Orrmin, like the Peterborough Chronicler of 1120, uses the Passive Participle chosenn for the old gecóren. He replaces the old cneowian by cnelenn (kneel), which came first in the Essex Homilies.

He sometimes turns a Strong verb into a Weak one, a process begun long before his time. He uses hafedd (elatum) as well as hofenn; he has sleppte (dormivit) where it ought to be slep; weppten (fleverunt) instead of weópon; trededd (depressus) instead of treden.

One of the peculiar shibboleths, brought hither by the Danes, is the word gar (facere), a word still in the mouths of Scotchmen. Orrmin uses the compounds forrgarrt and oferrgarrt. The verb gar is found neither in High nor in Low German.

The Norse gow is used by him for observare. Hence comes our a-gog, the Icelandic à gœgium, on the watch. As might be expected, Orrmin follows the Northern hafan rather than the Southern habban (habere). We find a near approach to our modern corruption hast in his line

Himm haffst tu slagenn witerrliz.-I. page 154.

Heglenn is now first used for 'to salute.*

The Old English gehyded is now contracted into hidd; hidden is one of the few Weak Participles that we have turned into Strong ones.

Hutenn (vituperare), to hoot, which first appears in Orrmin's work, is a puzzle to lexicographers, and may come either from the Welsh or the Norse.

The old onlihtan becomes lihhtenn in Orrmin's hands; but we have returned to enlighten.

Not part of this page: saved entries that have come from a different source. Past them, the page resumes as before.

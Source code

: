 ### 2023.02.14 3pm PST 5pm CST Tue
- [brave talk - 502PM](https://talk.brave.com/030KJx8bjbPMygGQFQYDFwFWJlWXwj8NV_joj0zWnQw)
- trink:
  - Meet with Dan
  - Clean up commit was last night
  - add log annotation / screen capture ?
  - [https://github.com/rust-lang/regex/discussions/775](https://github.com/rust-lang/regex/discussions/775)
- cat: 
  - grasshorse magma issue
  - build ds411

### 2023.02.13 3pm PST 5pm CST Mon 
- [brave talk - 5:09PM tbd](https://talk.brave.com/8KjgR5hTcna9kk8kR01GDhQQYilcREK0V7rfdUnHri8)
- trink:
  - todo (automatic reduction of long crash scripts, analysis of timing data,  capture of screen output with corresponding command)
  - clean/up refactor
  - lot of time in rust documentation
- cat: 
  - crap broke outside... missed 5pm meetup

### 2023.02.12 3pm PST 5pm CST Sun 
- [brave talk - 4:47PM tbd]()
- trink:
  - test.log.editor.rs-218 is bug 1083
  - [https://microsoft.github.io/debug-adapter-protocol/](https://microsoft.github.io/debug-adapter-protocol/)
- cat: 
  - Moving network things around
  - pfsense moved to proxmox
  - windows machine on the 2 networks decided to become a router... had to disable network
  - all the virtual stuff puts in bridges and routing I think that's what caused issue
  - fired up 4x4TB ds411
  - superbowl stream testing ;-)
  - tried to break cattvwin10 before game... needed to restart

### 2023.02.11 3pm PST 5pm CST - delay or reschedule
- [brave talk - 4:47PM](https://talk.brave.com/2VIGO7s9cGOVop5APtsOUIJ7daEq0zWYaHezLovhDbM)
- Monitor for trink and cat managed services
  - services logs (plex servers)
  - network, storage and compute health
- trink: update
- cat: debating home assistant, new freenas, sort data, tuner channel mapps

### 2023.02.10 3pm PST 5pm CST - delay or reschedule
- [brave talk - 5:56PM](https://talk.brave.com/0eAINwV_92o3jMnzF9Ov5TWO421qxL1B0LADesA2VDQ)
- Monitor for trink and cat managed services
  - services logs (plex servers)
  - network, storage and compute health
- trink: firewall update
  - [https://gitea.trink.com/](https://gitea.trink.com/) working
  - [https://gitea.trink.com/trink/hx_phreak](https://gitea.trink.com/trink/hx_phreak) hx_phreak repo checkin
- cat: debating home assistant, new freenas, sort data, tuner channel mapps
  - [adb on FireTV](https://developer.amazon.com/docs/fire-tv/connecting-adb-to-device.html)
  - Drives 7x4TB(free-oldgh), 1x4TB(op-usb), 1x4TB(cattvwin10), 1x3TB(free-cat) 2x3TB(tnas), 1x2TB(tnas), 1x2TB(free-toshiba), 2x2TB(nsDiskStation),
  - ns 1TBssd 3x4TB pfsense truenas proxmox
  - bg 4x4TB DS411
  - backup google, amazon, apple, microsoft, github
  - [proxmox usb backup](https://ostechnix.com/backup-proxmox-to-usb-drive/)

England cleaves to her own old word leap, Scotland to the Norse laupa (loup): they are both found in the Ormulum.

The Old English saclode now takes its modern form secnedd, sickened; conversely, we shall see later the French train become trail.

Scorcnedd (scorched) appears for the first time in English; Wedgwood quotes the Low Dutch schroggen, which has the same meaning.

Orrmin uses both the Strong and the Weak form for the Past Participle of show; he has both showenn and showedd. We now prefer the former, though the latter is the true form; just as we mistakenly write strewn for strewed. But in the matter of Strong and Weak verbs, we usually err on the other side.

We derive our modern notion of the word shift (in Latin, mutare) from the Scandinavian, and not from the Old English. In the latter, the word means 'to distribute,' and nothing more. We see the two senses in Orrmin's work (I. 13), when he speaks of Zachariah's service in the Temple.

Our word shift (chemise) means a change of linen.

The old meaning of stintan was 'to be weary;' it now has the meaning of 'to leave off.' See II. page 92. We now first find the verb stir with an intransitive

sense.

Tacan, ic tahte (docere, docui), become in Orrmin's mouth tœchenn, ic tahhte, not far from our own way of pronouncing it, and feccan becomes fecchenn.

The old geworht is now seen as wrohht, not far from our wrought.

We cannot help envying Orrmin his power of making long Teutonic compounds. He has no need to write the Latin immortality, when he has ready to hand such a word as unndæpshildiznesse, implying even more than the Latin. But this power was now unhappily on the wane in England.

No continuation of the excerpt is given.